If you want to think about the problem visually, just imagine a pixel moving around the screen and each itteration it goes north,south,east, or west. We have a 2D array of bits pointed to by EDI. EBX contains the current index into that array. (handy for: BT , EBX). EBP contains random bits. BPL is the number of bits per line. Each itteration two bits from EBP are used to determine the direction of the bit pointed to by EBX.

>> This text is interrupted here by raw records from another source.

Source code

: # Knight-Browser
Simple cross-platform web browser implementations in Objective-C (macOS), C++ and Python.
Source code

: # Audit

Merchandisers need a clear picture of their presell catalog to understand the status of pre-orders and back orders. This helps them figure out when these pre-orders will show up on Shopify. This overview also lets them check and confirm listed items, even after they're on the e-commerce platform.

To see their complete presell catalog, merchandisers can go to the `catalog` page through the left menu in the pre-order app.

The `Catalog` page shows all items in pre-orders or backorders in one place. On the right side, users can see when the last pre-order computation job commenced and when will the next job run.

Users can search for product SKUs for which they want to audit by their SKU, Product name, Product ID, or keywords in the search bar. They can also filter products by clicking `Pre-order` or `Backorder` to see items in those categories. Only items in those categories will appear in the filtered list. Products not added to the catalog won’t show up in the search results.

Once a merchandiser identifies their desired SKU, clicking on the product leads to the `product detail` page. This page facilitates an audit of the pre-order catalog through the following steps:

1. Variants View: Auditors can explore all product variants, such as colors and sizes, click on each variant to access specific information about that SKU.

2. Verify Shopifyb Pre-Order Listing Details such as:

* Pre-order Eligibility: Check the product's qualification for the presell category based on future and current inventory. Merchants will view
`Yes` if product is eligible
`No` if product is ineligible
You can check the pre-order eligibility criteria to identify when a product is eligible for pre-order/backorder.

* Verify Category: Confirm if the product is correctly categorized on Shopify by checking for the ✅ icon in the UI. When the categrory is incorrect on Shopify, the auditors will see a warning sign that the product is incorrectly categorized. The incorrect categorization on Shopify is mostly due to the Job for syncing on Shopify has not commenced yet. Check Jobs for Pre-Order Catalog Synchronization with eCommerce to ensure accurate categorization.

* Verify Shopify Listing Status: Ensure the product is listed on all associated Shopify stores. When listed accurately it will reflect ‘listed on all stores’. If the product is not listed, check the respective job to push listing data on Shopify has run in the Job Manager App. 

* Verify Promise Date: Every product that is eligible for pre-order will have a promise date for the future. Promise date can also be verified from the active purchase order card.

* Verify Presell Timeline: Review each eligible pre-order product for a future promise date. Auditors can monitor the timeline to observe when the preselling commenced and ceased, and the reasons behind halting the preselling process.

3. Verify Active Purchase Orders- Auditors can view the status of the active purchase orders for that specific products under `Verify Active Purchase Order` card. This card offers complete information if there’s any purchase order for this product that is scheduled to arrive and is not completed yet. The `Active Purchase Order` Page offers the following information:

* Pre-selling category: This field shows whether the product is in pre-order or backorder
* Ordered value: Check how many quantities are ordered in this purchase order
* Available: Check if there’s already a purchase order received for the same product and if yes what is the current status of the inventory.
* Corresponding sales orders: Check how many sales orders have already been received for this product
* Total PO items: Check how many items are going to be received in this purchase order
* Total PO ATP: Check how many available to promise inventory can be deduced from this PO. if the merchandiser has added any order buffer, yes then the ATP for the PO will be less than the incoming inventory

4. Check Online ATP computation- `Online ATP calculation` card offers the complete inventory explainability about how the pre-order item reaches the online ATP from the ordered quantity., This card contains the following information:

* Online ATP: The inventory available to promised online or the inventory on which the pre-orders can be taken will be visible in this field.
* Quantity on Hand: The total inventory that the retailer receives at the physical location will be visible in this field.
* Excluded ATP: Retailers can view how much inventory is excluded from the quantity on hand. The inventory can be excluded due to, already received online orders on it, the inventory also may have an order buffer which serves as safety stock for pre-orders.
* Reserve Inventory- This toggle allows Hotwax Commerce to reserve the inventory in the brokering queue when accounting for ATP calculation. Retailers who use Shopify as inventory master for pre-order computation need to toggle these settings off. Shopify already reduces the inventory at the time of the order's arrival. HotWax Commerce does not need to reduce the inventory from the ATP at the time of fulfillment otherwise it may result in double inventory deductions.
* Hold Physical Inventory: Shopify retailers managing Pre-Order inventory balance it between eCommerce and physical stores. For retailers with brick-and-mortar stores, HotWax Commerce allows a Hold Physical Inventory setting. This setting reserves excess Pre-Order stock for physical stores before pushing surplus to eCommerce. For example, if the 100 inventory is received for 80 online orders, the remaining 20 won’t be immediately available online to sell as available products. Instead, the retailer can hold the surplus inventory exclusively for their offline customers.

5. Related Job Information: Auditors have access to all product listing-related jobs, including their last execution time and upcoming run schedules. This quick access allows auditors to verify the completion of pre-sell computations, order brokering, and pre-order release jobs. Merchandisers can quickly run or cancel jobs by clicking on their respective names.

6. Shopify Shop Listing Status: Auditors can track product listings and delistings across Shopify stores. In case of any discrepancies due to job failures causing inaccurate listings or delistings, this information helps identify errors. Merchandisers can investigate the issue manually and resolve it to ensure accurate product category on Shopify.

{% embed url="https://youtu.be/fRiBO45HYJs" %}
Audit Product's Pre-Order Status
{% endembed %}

What is the optimal adjustment to EBX (by 1, -1, BPL, or -BPL) based on the random bits of EBP?

Here is obvious code:
	inc	ebx

add ebp, ebp
jc _BPL
add ebp, ebp
jc _x
sub ebx, 2
jmp _x
_BPL: dec ebx
add ebx, BPL
add ebp, ebp
jc _x
sub ebx, BPL
sub ebx, BPL
_x:
This code is not so good as I would like to find a branchless method of few instructions. Maybe someone here would like a little challenge? I have reduced it down to one branch:
	mov	eax, ebp

rol ebp, 2
sar eax, 30
cdq
sub eax, edx
jne @F
add edx, edx
mov eax, BPL
imul edx, eax
add eax, edx
@@:
add ebx, eax
I cannot help but think this is not even close to optimal - I know there is somthing rather simple that I forget.
Posted on 2004-01-05 00:25:24 by bitRAKE
Guess a table works best:
	mov	eax, ebp

rol ebp, 2
and eax, 11y
add ebx, [Table][eax*4]

Table DWORD 1,-1,BPL,-BPL
Posted on 2004-01-05 00:40:15 by bitRAKE
Can you can arrange the bits so that the first tells you if the result is positive and the second give you the absolute value of the result. The code would be :

0 0 -> +1
0 1 -> -1
1 0 -> +BPL
1 1 -> -BPL

That code should work :



shr ebp, 1 ;// ecx = result < 0 ? -1 : 0
sbb ecx, ecx
shr ebp, 1
sbb edx, edx ;// edx = abs(result) == BPL ? -1 : 0
and edx, BPL-1 ;// edx = abs(result) == BPL ? BPL-1 : 0
inc edx ;// edx = abs(result) == BPL ? BPL : 1
xor edx, ecx ;// set sign
sub edx, ecx
Posted on 2004-01-05 14:50:08 by Dr. Manhattan
Thank you, that works well and I can always spare the space in the instruction cache.
Posted on 2004-01-05 21:14:11 by bitRAKE